While eight people got out the apartments’ rear windows, Marena Vanegas, 46, her son Saul Presa, 19, and daughters Andrea Vanegas, 13, and Susanna Vanegas, 9, were trapped and killed.

Marena’s husband, Eddie, 42, got out with sons Eddie Jr., 12, and Susanna’s twin brother, Lionel, and pleaded with his wife to jump.

“The father jumped out the window with the 9-year-old boy in his arms. The 12-year-old jumped out, and the father caught him,” said Marena’s former brother-in-law Gary Seldman.

“The mother was at the window. The father was pleading with her, ‘Drop the kids!’ but she was scared and confused. She probably didn’t realize that she was going to die.”

Eddie Vanegas and his surviving children gathered with relatives at a nearby church, where the dad was inconsolable.

“Why didn’t I burn?” he yelled. “Why did I jump out first? Why wasn’t that me?”

A tenant staying with the family and four neighbors also managed to escape.

Presa leaves behind an 8-month-old son.

Marena’s sister, America Chavez, said she could not imagine who would want to hurt her sister’s family.

“I don’t know who would do this.
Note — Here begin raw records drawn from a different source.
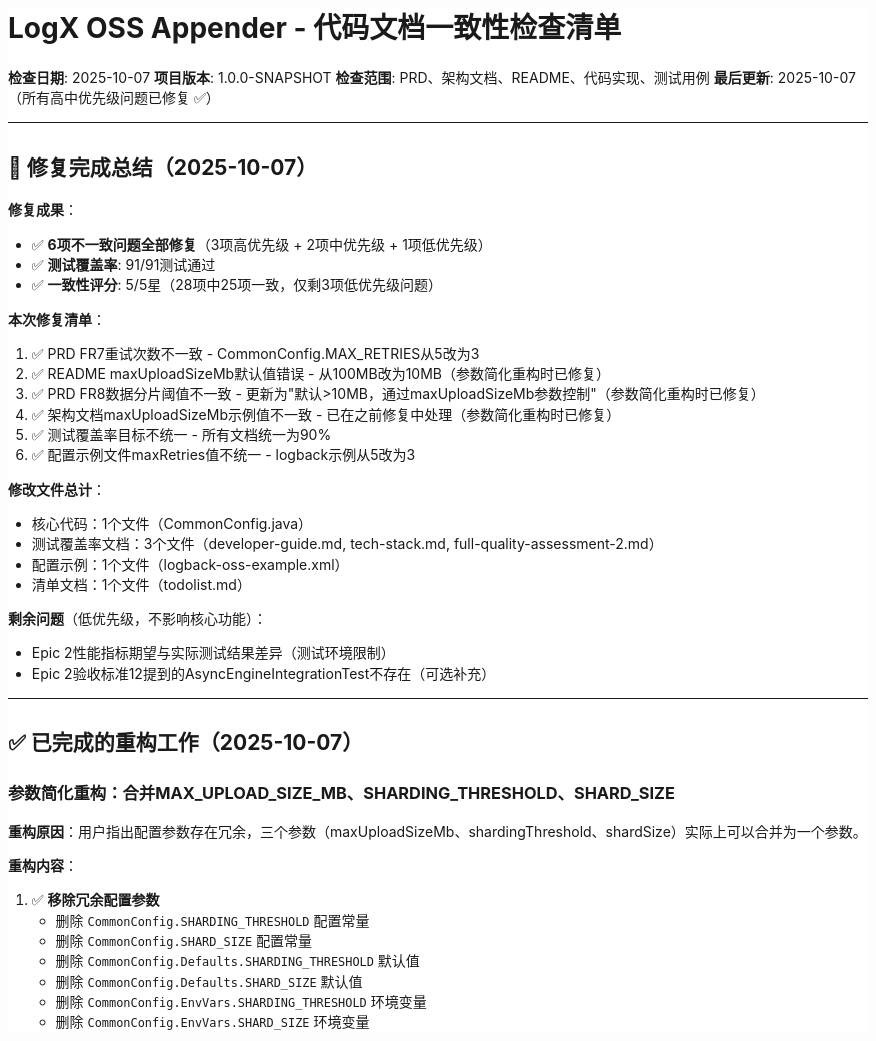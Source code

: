 # LogX OSS Appender - 代码文档一致性检查清单

**检查日期**: 2025-10-07
**项目版本**: 1.0.0-SNAPSHOT
**检查范围**: PRD、架构文档、README、代码实现、测试用例
**最后更新**: 2025-10-07（所有高中优先级问题已修复 ✅）

---

## 🎉 修复完成总结（2025-10-07）

**修复成果**：
- ✅ **6项不一致问题全部修复**（3项高优先级 + 2项中优先级 + 1项低优先级）
- ✅ **测试覆盖率**: 91/91测试通过
- ✅ **一致性评分**: 5/5星（28项中25项一致，仅剩3项低优先级问题）

**本次修复清单**：
1. ✅ PRD FR7重试次数不一致 - CommonConfig.MAX_RETRIES从5改为3
2. ✅ README maxUploadSizeMb默认值错误 - 从100MB改为10MB（参数简化重构时已修复）
3. ✅ PRD FR8数据分片阈值不一致 - 更新为"默认>10MB，通过maxUploadSizeMb参数控制"（参数简化重构时已修复）
4. ✅ 架构文档maxUploadSizeMb示例值不一致 - 已在之前修复中处理（参数简化重构时已修复）
5. ✅ 测试覆盖率目标不统一 - 所有文档统一为90%
6. ✅ 配置示例文件maxRetries值不统一 - logback示例从5改为3

**修改文件总计**：
- 核心代码：1个文件（CommonConfig.java）
- 测试覆盖率文档：3个文件（developer-guide.md, tech-stack.md, full-quality-assessment-2.md）
- 配置示例：1个文件（logback-oss-example.xml）
- 清单文档：1个文件（todolist.md）

**剩余问题**（低优先级，不影响核心功能）：
- Epic 2性能指标期望与实际测试结果差异（测试环境限制）
- Epic 2验收标准12提到的AsyncEngineIntegrationTest不存在（可选补充）

---

## ✅ 已完成的重构工作（2025-10-07）

### 参数简化重构：合并MAX_UPLOAD_SIZE_MB、SHARDING_THRESHOLD、SHARD_SIZE

**重构原因**：用户指出配置参数存在冗余，三个参数（maxUploadSizeMb、shardingThreshold、shardSize）实际上可以合并为一个参数。

**重构内容**：
1. ✅ **移除冗余配置参数**
   - 删除 `CommonConfig.SHARDING_THRESHOLD` 配置常量
   - 删除 `CommonConfig.SHARD_SIZE` 配置常量
   - 删除 `CommonConfig.Defaults.SHARDING_THRESHOLD` 默认值
   - 删除 `CommonConfig.Defaults.SHARD_SIZE` 默认值
   - 删除 `CommonConfig.EnvVars.SHARDING_THRESHOLD` 环境变量
   - 删除 `CommonConfig.EnvVars.SHARD_SIZE` 环境变量
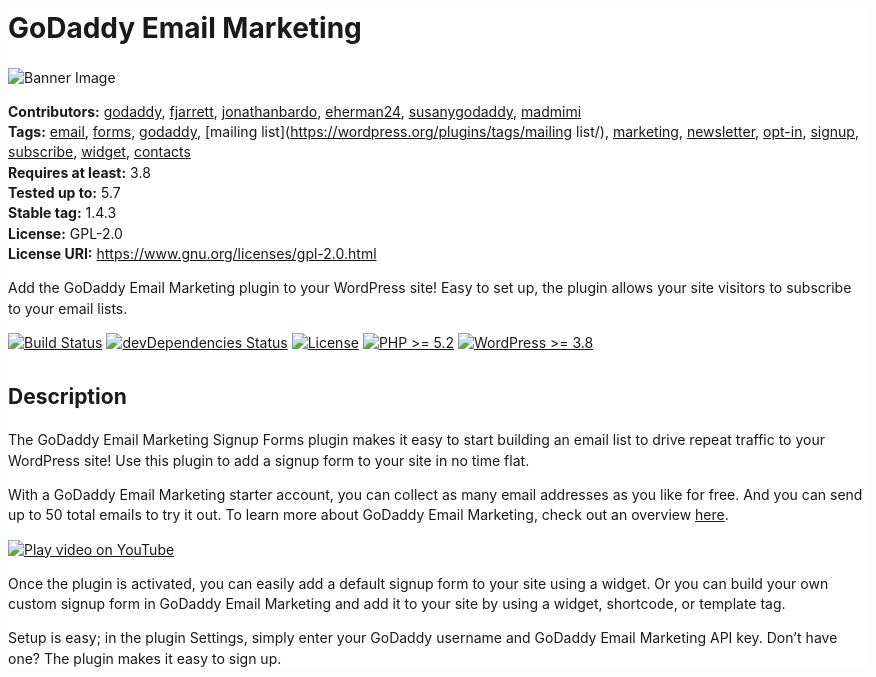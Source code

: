 # GoDaddy Email Marketing #
![Banner Image](assets/banner-1544x500.png)

**Contributors:** [godaddy](https://profiles.wordpress.org/godaddy), [fjarrett](https://profiles.wordpress.org/fjarrett), [jonathanbardo](https://profiles.wordpress.org/jonathanbardo), [eherman24](https://profiles.wordpress.org/eherman24), [susanygodaddy](https://profiles.wordpress.org/susanygodaddy), [madmimi](https://profiles.wordpress.org/madmimi)  
**Tags:** [email](https://wordpress.org/plugins/tags/email/), [forms](https://wordpress.org/plugins/tags/forms/), [godaddy](https://wordpress.org/plugins/tags/godaddy/), [mailing list](https://wordpress.org/plugins/tags/mailing list/), [marketing](https://wordpress.org/plugins/tags/marketing/), [newsletter](https://wordpress.org/plugins/tags/newsletter/), [opt-in](https://wordpress.org/plugins/tags/opt-in/), [signup](https://wordpress.org/plugins/tags/signup/), [subscribe](https://wordpress.org/plugins/tags/subscribe/), [widget](https://wordpress.org/plugins/tags/widget/), [contacts](https://wordpress.org/plugins/tags/contacts/)  
**Requires at least:** 3.8  
**Tested up to:** 5.7  
**Stable tag:** 1.4.3  
**License:** GPL-2.0  
**License URI:** https://www.gnu.org/licenses/gpl-2.0.html  

Add the GoDaddy Email Marketing plugin to your WordPress site! Easy to set up, the plugin allows your site visitors to subscribe to your email lists.

[![Build Status](https://travis-ci.org/godaddy/wp-godaddy-email-marketing.svg?branch=master)](https://travis-ci.org/godaddy/wp-godaddy-email-marketing) [![devDependencies Status](https://david-dm.org/godaddy/wp-godaddy-email-marketing/master/dev-status.svg)](https://david-dm.org/godaddy/wp-godaddy-email-marketing/master?type=dev) [![License](https://img.shields.io/badge/license-GPL--2.0-brightgreen.svg)](https://github.com/godaddy/wp-godaddy-email-marketing/blob/master/license.txt) [![PHP >= 5.2](https://img.shields.io/badge/php-%3E=%205.2-8892bf.svg)](https://secure.php.net/supported-versions.php) [![WordPress >= 3.8](https://img.shields.io/badge/wordpress-%3E=%203.8-blue.svg)](https://wordpress.org/download/release-archive/)  

## Description ##

The GoDaddy Email Marketing Signup Forms plugin makes it easy to start building an email list to drive repeat traffic to your WordPress site! Use this plugin to add a signup form to your site in no time flat.

With a GoDaddy Email Marketing starter account, you can collect as many email addresses as you like for free. And you can send up to 50 total emails to try it out. To learn more about GoDaddy Email Marketing, check out an overview [here](https://www.godaddy.com/online-marketing/email-marketing).

[![Play video on YouTube](https://img.youtube.com/vi/0dNbib686ss/hqdefault.jpg)](https://www.youtube.com/watch?v=0dNbib686ss)

Once the plugin is activated, you can easily add a default signup form to your site using a widget. Or you can build your own custom signup form in GoDaddy Email Marketing and add it to your site by using a widget, shortcode, or template tag.

Setup is easy; in the plugin Settings, simply enter your GoDaddy username and GoDaddy Email Marketing API key. Don’t have one? The plugin makes it easy to sign up.
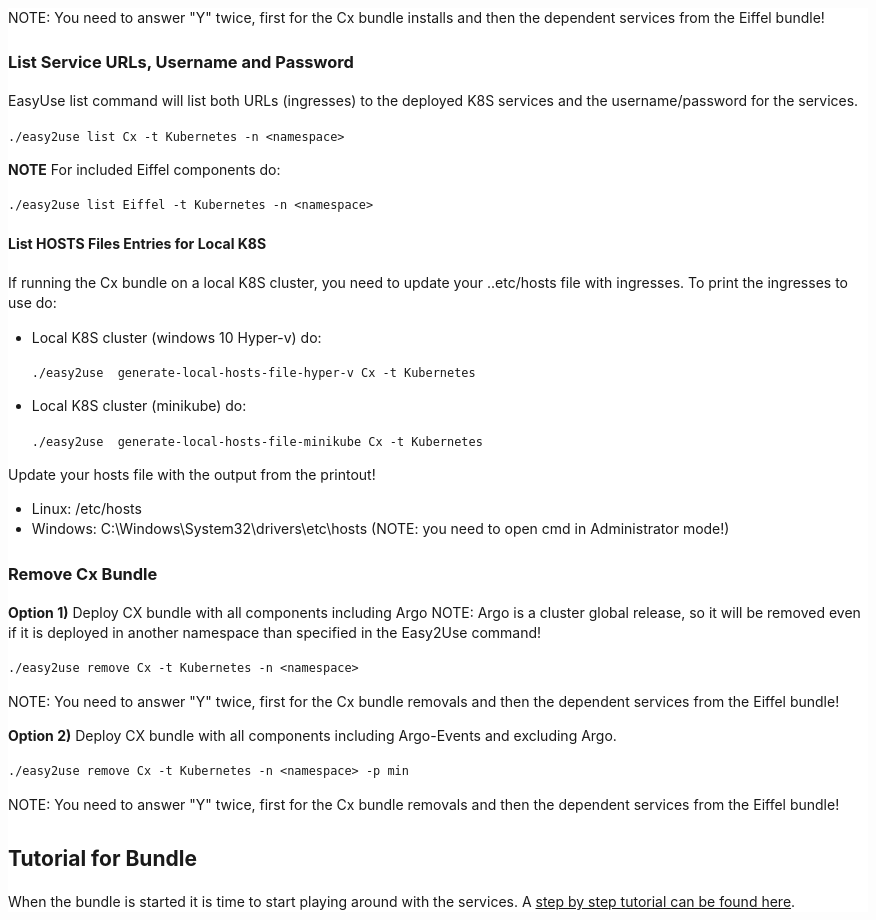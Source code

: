 NOTE: You need to answer "Y" twice, first for the Cx bundle installs and then the dependent services from the Eiffel bundle!


### List Service URLs, Username and Password
EasyUse list command will list both URLs (ingresses) to the deployed K8S services and the username/password for the services.

    ./easy2use list Cx -t Kubernetes -n <namespace>

**NOTE** For included Eiffel components do:

    ./easy2use list Eiffel -t Kubernetes -n <namespace>


#### List HOSTS Files Entries for Local K8S

If running the Cx bundle on a local K8S cluster, you need to update your
..etc/hosts file with ingresses. To print the ingresses to use do:

 - Local K8S cluster (windows 10 Hyper-v) do:
    ```
    ./easy2use  generate-local-hosts-file-hyper-v Cx -t Kubernetes
    ```
 - Local K8S cluster (minikube) do:
    ```
    ./easy2use  generate-local-hosts-file-minikube Cx -t Kubernetes
    ```

Update your hosts file with the output from the printout!
 - Linux:  /etc/hosts
 - Windows: C:\Windows\System32\drivers\etc\hosts            (NOTE: you need to open cmd in Administrator mode!)

### Remove Cx Bundle

**Option 1)** Deploy CX bundle with all components including Argo
NOTE: Argo is a cluster global release, so it will be removed even if it is
deployed in another namespace than specified in the Easy2Use command!

    ./easy2use remove Cx -t Kubernetes -n <namespace> 

NOTE: You need to answer "Y" twice, first for the Cx bundle removals and then the dependent services from the Eiffel bundle!

**Option 2)** Deploy CX bundle with all components including Argo-Events and
excluding Argo.

    ./easy2use remove Cx -t Kubernetes -n <namespace> -p min

NOTE: You need to answer "Y" twice, first for the Cx bundle removals and then
the dependent services from the Eiffel bundle!

## Tutorial for Bundle
When the bundle is started it is time to start playing around with the services.
A [step by step tutorial can be found here](./tutorial.md).
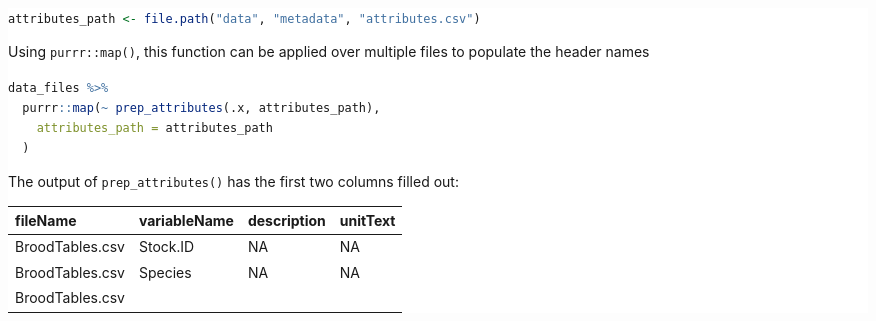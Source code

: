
```r
attributes_path <- file.path("data", "metadata", "attributes.csv")
```

Using `purrr::map()`, this function can be applied over multiple files
to populate the header names

```r
data_files %>%
  purrr::map(~ prep_attributes(.x, attributes_path),
    attributes_path = attributes_path
  )
```

The output of `prep_attributes()` has the first two columns filled out:

<table>
<thead>
<tr>
<th style="text-align:left;">
fileName
</th>
<th style="text-align:left;">
variableName
</th>
<th style="text-align:left;">
description
</th>
<th style="text-align:left;">
unitText
</th>
</tr>
</thead>
<tbody>
<tr>
<td style="text-align:left;">
BroodTables.csv
</td>
<td style="text-align:left;">
Stock.ID
</td>
<td style="text-align:left;">
NA
</td>
<td style="text-align:left;">
NA
</td>
</tr>
<tr>
<td style="text-align:left;">
BroodTables.csv
</td>
<td style="text-align:left;">
Species
</td>
<td style="text-align:left;">
NA
</td>
<td style="text-align:left;">
NA
</td>
</tr>
<tr>
<td style="text-align:left;">
BroodTables.csv
</td>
Whoever did it has to be brought to justice,” she said.

Seldman echoed the sentiment.

“I’d like to see the family have some private time with whoever did this,” he said. “People like this – they don’t deserve to walk on our planet.”

The couple had been struggling make ends meet recently since the father, a day laborer who came from El Salvador more than 20 years ago, had been having trouble finding work because of the troubled economy.

Seldman said the family was behind on rent, and their landlord had threatened them with eviction in recent weeks.

He added that the family had no money to pay for four funerals and asked that donations to be sent to: The Vanegas Family Fund, PO Box 550, Lynbrook, NY 11563.